Conclusion partielle
La zone d'Aguié dans son ensemble se trouve sur un bas
plateau recouvert par un manteau sableux à épaisseur variable et
formant un système dunaire plus ou moins aplati, fixé par une
végétation steppique (Raynaud, 2001 cité par lamine
2002).
Ces conditions du milieu seulement favorables au
système agricole pluvial, limitent les populations de cette zone dans
les activités agricoles. En effet, les améliorations sont les
moins spectaculaires pour ce système agricole du fait du bas prix des
produits agricoles qui ne permettent pas d'acheter des intrants. La
productivité reste alors faible. Cette agriculture, pour l'instant se
pratique d'une manière extensive sur des sols généralement
pauvres. Elle est très dépendante des précipitations. Dans
ces conditions, un paysan qui ne dispose que des terres sèches ne peut
espérer qu'une seule récolte par an puisque les
précipitations dans le Sahel se concentrent généralement
sur une période unique de quatre à cinq mois.
En revanche s'il peut également cultiver une zone
humide (ou une plaine d'inondation) comme c'est le cas à Gaya, la
disponibilité en terre, le risque d'échec et le problème
de sécurité alimentaire peuvent être étalés
sur une période plus longue.
Ceci est un des avantages de cette zone du dallol où
les populations locales tirent profit de la montée et de la descente du
plan d'eau dans les plaines d'inondation. les cultures pratiquées
concernent généralement la canne à sucre, le manioc, la
patate douce, le maïs, le riz, etc.
Ces cultures, même si elles sont exigeantes en travail
surtout, génèrent énormément des revenus et de ce
fait, complètent le déficit céréalier des
exploitations.
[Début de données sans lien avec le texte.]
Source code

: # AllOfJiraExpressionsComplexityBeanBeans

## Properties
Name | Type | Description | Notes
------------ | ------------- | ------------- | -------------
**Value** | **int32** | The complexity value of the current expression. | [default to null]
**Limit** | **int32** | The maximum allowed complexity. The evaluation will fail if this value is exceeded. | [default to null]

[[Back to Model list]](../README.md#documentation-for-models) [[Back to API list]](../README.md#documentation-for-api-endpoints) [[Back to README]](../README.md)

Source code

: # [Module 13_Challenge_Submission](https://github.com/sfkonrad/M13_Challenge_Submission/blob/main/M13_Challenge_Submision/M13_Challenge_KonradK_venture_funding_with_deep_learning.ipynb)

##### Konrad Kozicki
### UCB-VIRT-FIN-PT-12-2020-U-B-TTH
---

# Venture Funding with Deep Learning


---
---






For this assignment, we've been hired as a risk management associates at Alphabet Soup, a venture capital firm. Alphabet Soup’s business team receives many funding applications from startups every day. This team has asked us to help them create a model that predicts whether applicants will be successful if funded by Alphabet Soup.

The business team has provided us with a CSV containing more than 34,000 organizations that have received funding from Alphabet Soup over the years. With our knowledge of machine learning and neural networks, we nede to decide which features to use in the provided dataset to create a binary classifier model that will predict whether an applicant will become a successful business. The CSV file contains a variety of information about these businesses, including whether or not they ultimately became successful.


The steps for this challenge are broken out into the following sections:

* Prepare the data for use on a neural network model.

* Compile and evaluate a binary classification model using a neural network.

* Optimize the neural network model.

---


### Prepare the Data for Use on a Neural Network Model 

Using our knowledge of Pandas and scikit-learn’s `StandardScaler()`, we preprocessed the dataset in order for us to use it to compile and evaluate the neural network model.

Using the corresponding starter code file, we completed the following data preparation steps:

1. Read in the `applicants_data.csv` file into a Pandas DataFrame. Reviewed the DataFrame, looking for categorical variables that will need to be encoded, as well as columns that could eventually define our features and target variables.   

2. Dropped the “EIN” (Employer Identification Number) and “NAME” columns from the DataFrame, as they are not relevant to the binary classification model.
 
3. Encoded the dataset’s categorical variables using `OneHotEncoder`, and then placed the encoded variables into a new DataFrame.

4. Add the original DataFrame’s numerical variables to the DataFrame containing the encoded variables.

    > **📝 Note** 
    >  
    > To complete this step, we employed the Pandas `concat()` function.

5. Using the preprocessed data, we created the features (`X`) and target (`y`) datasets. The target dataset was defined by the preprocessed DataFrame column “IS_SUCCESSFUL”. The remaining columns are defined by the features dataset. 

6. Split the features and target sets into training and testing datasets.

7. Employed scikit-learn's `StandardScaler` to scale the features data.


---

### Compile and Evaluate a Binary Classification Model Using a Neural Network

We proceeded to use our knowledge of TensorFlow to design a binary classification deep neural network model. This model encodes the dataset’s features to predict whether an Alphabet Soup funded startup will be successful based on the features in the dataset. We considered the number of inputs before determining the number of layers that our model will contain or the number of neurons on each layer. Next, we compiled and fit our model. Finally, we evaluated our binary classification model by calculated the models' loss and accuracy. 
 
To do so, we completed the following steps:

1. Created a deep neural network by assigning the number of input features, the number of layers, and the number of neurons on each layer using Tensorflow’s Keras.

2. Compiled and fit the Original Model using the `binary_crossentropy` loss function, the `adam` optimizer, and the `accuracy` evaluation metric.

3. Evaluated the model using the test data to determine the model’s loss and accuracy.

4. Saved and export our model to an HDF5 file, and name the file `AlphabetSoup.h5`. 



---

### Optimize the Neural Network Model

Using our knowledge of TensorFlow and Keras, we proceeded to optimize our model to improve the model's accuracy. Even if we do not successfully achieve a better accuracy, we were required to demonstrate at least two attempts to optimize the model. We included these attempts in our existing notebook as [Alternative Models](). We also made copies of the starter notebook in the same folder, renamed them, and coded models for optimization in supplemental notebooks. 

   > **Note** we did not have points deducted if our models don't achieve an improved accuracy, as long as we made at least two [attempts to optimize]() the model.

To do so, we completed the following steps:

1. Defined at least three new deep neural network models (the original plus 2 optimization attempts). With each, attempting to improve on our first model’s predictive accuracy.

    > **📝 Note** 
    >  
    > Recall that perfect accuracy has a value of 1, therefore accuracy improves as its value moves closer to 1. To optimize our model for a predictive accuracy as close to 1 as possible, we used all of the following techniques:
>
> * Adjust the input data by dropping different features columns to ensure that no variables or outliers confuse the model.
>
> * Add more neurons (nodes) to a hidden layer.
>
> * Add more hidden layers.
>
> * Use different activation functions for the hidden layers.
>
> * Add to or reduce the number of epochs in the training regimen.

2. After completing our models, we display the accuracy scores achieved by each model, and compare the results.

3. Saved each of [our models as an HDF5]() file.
Il faut aussi dire que ces cultures de décrue ne sont pas
exigeantes en ce qui concerne les consommations intermédiaires puisque
la fertilité se renouvelle grâce aux apports des inondations et
par conséquent, entraîne des faibles coûts de production.
Les techniques employées sont à la fois simples et connues des
populations locales. Les coûts d'investissement sont faibles.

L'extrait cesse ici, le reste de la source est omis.